Pour l’instant, l’accord de Paris ne fonctionne pas.

Ce n’est pas une surprise, car après tout, ses cibles étaient insuffisantes et non contraignantes. Il reposait sur la bonne volonté des pays.

À son adoption, en décembre 2015, une clause visait toutefois à leur mettre de la pression. Elle demandait à chacun de renforcer tous les cinq ans ses objectifs de réduction d’émissions de gaz à effet de serre (GES).

À cause de la pandémie, l’échéancier a été reporté. C’est en novembre prochain que seront dévoilées les nouvelles cibles, lors d’une conférence onusienne en Écosse (la COP26).

PHOTO EDOUARD PLANTE-FRÉCHETTE, ARCHIVES LA PRESSE

Usine de traitement du charbon à proximité de la mine de Ramaco, en Virginie-Occidentale

C’est devenu un cliché de dire que les négociations sont « celles de la dernière chance », mais cela n’en demeure pas moins vrai. Le temps commence bel et bien à manquer pour éviter le pire de la crise climatique.

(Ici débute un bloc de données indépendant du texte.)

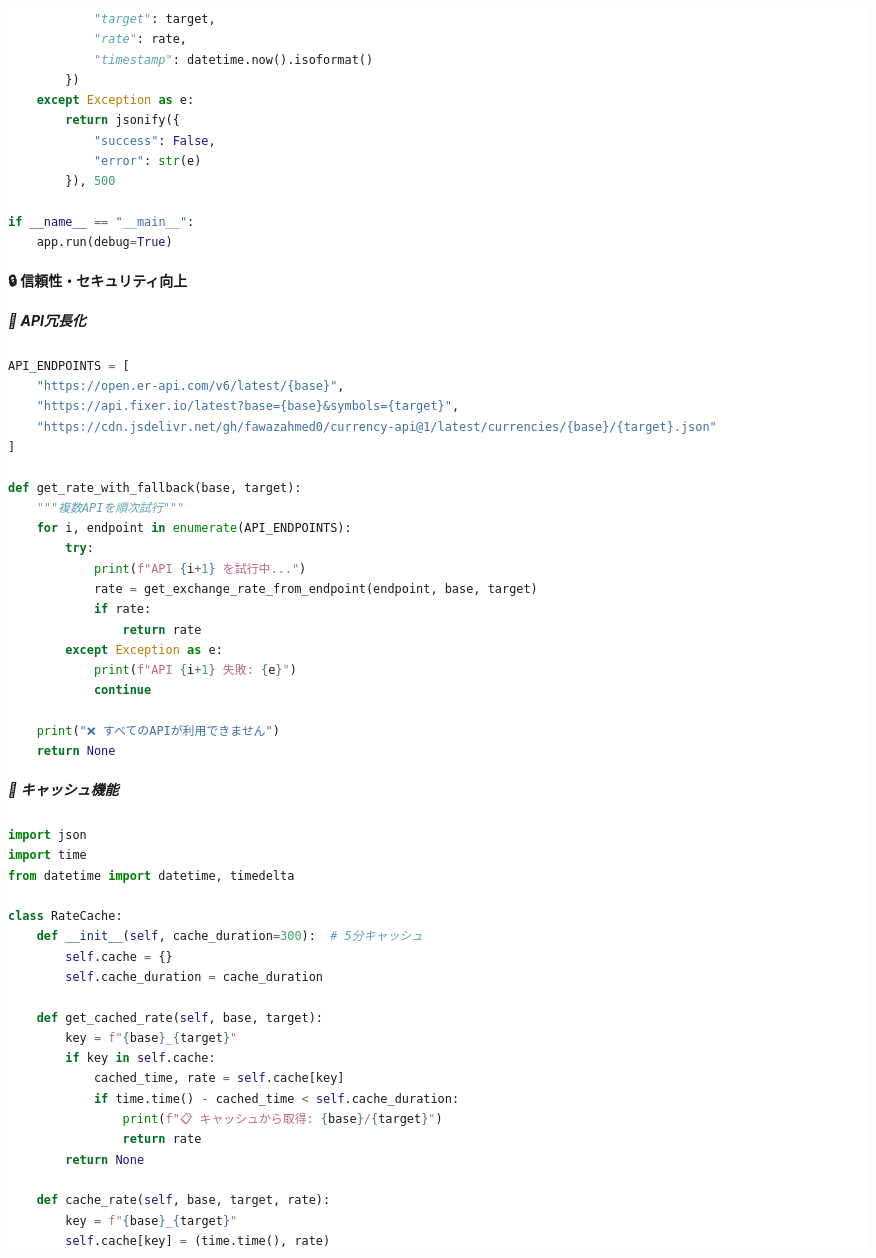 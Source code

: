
 ```python
            "target": target,
            "rate": rate,
            "timestamp": datetime.now().isoformat()
        })
    except Exception as e:
        return jsonify({
            "success": False,
            "error": str(e)
        }), 500

if __name__ == "__main__":
    app.run(debug=True)
```

#### 🔒 **信頼性・セキュリティ向上**

##### 🔄 **API冗長化**
```python
API_ENDPOINTS = [
    "https://open.er-api.com/v6/latest/{base}",
    "https://api.fixer.io/latest?base={base}&symbols={target}",
    "https://cdn.jsdelivr.net/gh/fawazahmed0/currency-api@1/latest/currencies/{base}/{target}.json"
]

def get_rate_with_fallback(base, target):
    """複数APIを順次試行"""
    for i, endpoint in enumerate(API_ENDPOINTS):
        try:
            print(f"API {i+1} を試行中...")
            rate = get_exchange_rate_from_endpoint(endpoint, base, target)
            if rate:
                return rate
        except Exception as e:
            print(f"API {i+1} 失敗: {e}")
            continue
    
    print("❌ すべてのAPIが利用できません")
    return None
```

##### 💾 **キャッシュ機能**
```python
import json
import time
from datetime import datetime, timedelta

class RateCache:
    def __init__(self, cache_duration=300):  # 5分キャッシュ
        self.cache = {}
        self.cache_duration = cache_duration
    
    def get_cached_rate(self, base, target):
        key = f"{base}_{target}"
        if key in self.cache:
            cached_time, rate = self.cache[key]
            if time.time() - cached_time < self.cache_duration:
                print(f"📋 キャッシュから取得: {base}/{target}")
                return rate
        return None
    
    def cache_rate(self, base, target, rate):
        key = f"{base}_{target}"
        self.cache[key] = (time.time(), rate)
```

La tension à la COP26 s’annonçait énorme. En quelques jours, tout aurait pu déraper.

C’est dans ce contexte que s’inscrit le sommet organisé par Joe Biden. Il prépare le terrain pour freiner la spirale de l’échec.

Sous Donald Trump, les grands pollueurs ont pris note de l’inaction américaine. Si l’oncle Sam ne fait rien, on ne se forcera pas non plus, se disaient-ils. M. Biden veut renverser la tendance en créant un cercle vertueux.

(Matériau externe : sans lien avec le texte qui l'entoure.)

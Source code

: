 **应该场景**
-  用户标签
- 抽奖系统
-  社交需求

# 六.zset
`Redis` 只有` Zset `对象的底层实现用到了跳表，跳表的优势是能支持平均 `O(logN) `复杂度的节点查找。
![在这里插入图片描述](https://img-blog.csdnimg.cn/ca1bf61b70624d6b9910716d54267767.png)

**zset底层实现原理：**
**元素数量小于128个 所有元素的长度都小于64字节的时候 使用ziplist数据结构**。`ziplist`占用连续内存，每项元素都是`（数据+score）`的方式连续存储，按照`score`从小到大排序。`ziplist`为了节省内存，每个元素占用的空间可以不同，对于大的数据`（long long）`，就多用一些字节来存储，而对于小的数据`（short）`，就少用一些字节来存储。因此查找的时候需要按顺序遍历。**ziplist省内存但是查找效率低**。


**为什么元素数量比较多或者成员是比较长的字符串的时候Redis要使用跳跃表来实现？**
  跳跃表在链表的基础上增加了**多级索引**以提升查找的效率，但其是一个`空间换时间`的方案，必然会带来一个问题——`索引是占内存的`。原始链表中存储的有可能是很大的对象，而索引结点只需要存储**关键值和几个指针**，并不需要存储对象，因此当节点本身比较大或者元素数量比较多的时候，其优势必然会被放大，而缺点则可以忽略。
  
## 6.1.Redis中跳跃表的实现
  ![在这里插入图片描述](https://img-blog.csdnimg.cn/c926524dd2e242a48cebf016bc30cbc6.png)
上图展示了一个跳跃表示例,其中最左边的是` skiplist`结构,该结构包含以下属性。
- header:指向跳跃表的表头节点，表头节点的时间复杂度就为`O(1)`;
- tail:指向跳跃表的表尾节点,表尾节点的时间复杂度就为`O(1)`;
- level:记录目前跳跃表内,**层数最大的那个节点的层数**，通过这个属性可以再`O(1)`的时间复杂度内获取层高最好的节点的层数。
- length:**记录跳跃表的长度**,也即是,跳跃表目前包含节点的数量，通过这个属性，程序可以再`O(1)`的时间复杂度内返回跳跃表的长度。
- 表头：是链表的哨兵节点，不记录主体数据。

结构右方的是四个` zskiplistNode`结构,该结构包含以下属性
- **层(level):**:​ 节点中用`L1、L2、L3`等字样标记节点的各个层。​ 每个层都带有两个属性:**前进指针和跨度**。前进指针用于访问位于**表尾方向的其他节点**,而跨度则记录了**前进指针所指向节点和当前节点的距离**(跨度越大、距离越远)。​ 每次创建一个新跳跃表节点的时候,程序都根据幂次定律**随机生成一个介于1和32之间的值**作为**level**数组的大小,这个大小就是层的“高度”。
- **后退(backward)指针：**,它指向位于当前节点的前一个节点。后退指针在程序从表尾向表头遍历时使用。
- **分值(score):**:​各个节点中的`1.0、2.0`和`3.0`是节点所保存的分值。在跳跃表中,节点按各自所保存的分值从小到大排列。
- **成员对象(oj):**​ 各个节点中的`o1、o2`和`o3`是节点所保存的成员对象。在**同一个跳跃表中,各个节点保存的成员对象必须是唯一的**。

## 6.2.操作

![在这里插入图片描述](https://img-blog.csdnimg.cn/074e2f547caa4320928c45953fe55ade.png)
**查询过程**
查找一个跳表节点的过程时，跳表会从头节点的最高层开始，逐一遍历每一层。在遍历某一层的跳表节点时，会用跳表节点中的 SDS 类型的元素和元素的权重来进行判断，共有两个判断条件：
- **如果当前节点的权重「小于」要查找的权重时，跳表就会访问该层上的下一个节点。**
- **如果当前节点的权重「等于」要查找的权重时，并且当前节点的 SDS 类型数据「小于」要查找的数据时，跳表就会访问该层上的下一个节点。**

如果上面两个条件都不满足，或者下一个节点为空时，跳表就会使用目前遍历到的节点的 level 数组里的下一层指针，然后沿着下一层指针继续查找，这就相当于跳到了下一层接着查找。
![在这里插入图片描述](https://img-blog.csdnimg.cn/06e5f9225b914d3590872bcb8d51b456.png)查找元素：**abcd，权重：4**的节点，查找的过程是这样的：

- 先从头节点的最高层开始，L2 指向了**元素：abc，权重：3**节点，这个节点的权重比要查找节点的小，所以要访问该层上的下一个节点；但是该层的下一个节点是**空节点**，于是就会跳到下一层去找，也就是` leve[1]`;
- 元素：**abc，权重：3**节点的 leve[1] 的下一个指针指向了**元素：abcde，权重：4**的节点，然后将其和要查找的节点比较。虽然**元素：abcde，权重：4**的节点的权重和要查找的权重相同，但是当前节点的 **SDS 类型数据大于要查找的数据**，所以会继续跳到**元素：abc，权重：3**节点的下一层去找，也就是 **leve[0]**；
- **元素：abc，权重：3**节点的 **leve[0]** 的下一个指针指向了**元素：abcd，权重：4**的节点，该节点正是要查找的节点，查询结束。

Il a donc dévoilé ses cibles à l’avance : une baisse des GES de 50 % d’ici 2030 (par rapport au niveau de 2005). C’est moins que l’Union européenne, mais cela demeure une sérieuse avancée. Les autres sont incités à en faire plus.

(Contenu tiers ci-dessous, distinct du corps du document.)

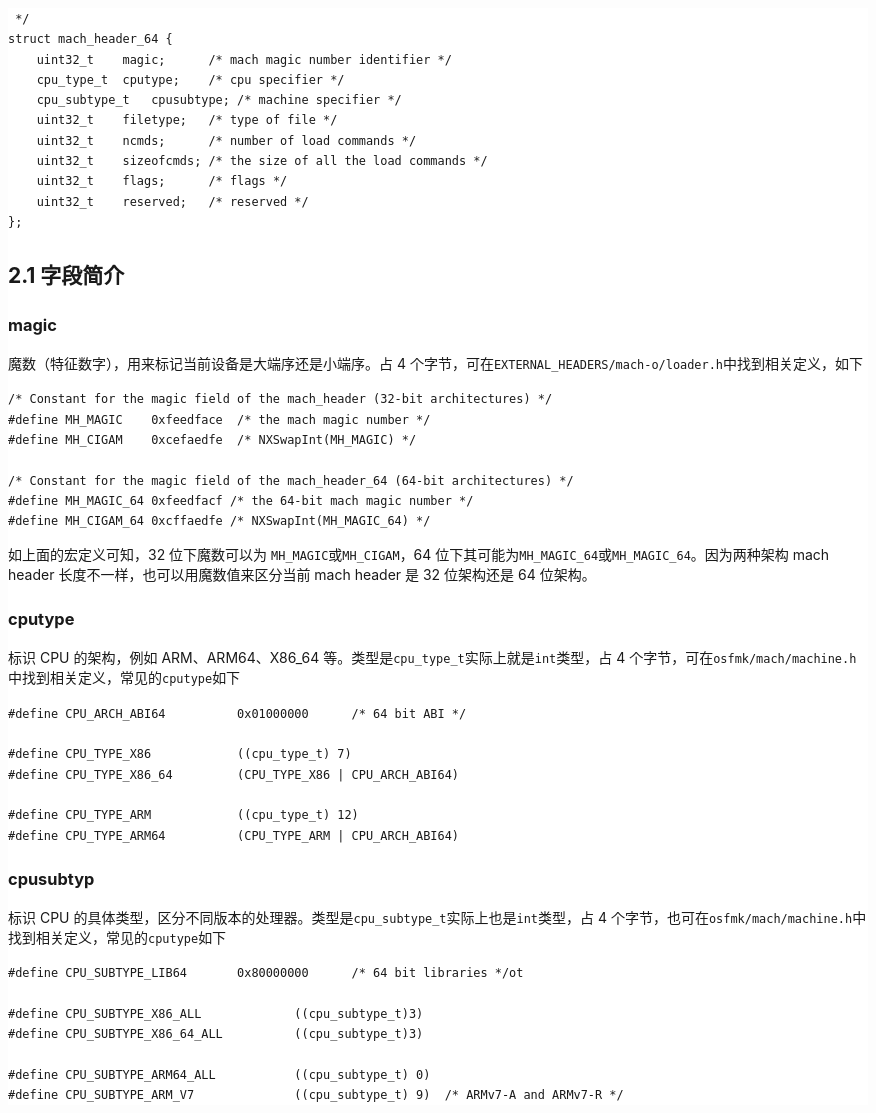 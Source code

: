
 ```
 */
struct mach_header_64 {
	uint32_t	magic;		/* mach magic number identifier */
	cpu_type_t	cputype;	/* cpu specifier */
	cpu_subtype_t	cpusubtype;	/* machine specifier */
	uint32_t	filetype;	/* type of file */
	uint32_t	ncmds;		/* number of load commands */
	uint32_t	sizeofcmds;	/* the size of all the load commands */
	uint32_t	flags;		/* flags */
	uint32_t	reserved;	/* reserved */
};
```

## 2.1 字段简介

### magic

魔数（特征数字），用来标记当前设备是大端序还是小端序。占 4 个字节，可在`EXTERNAL_HEADERS/mach-o/loader.h`中找到相关定义，如下

```
/* Constant for the magic field of the mach_header (32-bit architectures) */
#define	MH_MAGIC	0xfeedface	/* the mach magic number */
#define MH_CIGAM	0xcefaedfe	/* NXSwapInt(MH_MAGIC) */

/* Constant for the magic field of the mach_header_64 (64-bit architectures) */
#define MH_MAGIC_64 0xfeedfacf /* the 64-bit mach magic number */
#define MH_CIGAM_64 0xcffaedfe /* NXSwapInt(MH_MAGIC_64) */
```

如上面的宏定义可知，32 位下魔数可以为 `MH_MAGIC`或`MH_CIGAM`，64 位下其可能为`MH_MAGIC_64`或`MH_MAGIC_64`。因为两种架构 mach header 长度不一样，也可以用魔数值来区分当前 mach header 是 32 位架构还是 64 位架构。

### cputype

标识 CPU 的架构，例如 ARM、ARM64、X86_64 等。类型是`cpu_type_t`实际上就是`int`类型，占 4 个字节，可在`osfmk/mach/machine.h`中找到相关定义，常见的`cputype`如下

```
#define CPU_ARCH_ABI64          0x01000000      /* 64 bit ABI */

#define CPU_TYPE_X86            ((cpu_type_t) 7)
#define CPU_TYPE_X86_64         (CPU_TYPE_X86 | CPU_ARCH_ABI64)

#define CPU_TYPE_ARM            ((cpu_type_t) 12)
#define CPU_TYPE_ARM64          (CPU_TYPE_ARM | CPU_ARCH_ABI64)
```

### cpusubtyp

标识 CPU 的具体类型，区分不同版本的处理器。类型是`cpu_subtype_t`实际上也是`int`类型，占 4 个字节，也可在`osfmk/mach/machine.h`中找到相关定义，常见的`cputype`如下

```
#define CPU_SUBTYPE_LIB64       0x80000000      /* 64 bit libraries */ot

#define CPU_SUBTYPE_X86_ALL             ((cpu_subtype_t)3)
#define CPU_SUBTYPE_X86_64_ALL          ((cpu_subtype_t)3)

#define CPU_SUBTYPE_ARM64_ALL           ((cpu_subtype_t) 0)
#define CPU_SUBTYPE_ARM_V7              ((cpu_subtype_t) 9)  /* ARMv7-A and ARMv7-R */
```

M. Biden a même réussi à asseoir la Russie et le Brésil autour de sa table virtuelle. Les attentes sont faibles pour ces délinquants écologiques. Reste qu’au moins, ils sont au sommet. C’est déjà un début.

PHOTO JOHANNA GERON, AGENCE FRANCE-PRESSE

Le président des États-Unis, Joe Biden, lors du Sommet des dirigeants sur le climat tenu en visioconférence le 22 avril, Jour de la Terre

M. Biden essaie de rétablir l’influence américaine sur la scène internationale. Sa crédibilité ailleurs dépendra des résultats chez lui.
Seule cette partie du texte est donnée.